Segment Start: Given information
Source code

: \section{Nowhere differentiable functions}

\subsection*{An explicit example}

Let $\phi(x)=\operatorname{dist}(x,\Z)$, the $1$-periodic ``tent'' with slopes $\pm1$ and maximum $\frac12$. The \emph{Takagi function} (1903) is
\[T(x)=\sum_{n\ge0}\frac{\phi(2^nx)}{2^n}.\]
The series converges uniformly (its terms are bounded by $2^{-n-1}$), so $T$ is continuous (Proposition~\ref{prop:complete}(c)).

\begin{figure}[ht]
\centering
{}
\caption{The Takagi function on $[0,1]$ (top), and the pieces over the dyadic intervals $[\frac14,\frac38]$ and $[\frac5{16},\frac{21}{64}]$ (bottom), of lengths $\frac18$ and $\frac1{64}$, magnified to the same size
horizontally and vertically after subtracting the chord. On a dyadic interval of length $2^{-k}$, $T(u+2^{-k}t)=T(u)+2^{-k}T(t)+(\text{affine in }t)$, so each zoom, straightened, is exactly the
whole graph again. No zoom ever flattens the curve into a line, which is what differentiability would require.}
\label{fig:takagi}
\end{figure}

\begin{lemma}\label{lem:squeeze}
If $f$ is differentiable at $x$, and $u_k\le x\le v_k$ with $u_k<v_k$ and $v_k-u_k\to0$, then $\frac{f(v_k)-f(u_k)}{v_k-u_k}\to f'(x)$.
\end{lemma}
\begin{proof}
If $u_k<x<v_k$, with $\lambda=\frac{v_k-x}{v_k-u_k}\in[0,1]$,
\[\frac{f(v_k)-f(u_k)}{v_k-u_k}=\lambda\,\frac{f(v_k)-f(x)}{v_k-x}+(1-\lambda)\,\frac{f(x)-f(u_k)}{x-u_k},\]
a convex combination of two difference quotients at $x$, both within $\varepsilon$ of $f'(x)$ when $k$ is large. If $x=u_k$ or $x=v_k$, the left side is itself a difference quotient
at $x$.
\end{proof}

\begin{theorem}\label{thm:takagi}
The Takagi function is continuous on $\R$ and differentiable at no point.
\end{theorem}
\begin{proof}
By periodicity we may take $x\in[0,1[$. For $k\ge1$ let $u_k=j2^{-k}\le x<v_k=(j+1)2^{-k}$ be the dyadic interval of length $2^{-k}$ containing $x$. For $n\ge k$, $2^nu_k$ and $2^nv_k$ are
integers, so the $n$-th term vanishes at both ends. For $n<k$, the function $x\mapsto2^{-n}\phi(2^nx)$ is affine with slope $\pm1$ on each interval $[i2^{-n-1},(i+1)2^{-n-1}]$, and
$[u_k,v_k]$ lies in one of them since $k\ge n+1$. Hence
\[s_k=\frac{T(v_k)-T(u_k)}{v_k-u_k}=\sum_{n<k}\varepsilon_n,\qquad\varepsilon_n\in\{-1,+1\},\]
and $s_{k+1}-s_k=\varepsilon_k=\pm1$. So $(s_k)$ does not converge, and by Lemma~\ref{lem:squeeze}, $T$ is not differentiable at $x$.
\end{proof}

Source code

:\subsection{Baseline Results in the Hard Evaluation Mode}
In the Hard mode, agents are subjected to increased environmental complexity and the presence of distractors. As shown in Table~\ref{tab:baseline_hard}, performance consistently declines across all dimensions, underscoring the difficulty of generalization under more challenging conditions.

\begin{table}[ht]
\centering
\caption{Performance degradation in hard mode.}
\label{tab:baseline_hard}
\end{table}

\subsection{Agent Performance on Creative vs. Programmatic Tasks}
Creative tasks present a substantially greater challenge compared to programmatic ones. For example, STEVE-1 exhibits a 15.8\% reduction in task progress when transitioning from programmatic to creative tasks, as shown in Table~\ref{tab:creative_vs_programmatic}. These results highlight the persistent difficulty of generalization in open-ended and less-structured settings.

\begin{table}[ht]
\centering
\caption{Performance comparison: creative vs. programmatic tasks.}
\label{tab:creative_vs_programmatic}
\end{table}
Segment End: Given information
Exercise requirements » Read the data above. Pull out each line in which the string "squeeze" appears.

Result for this task »
\begin{lemma}\label{lem:squeeze}
and $s_{k+1}-s_k=\varepsilon_k=\pm1$. So $(s_k)$ does not converge, and by Lemma~\ref{lem:squeeze}, $T$ is not differentiable at $x$.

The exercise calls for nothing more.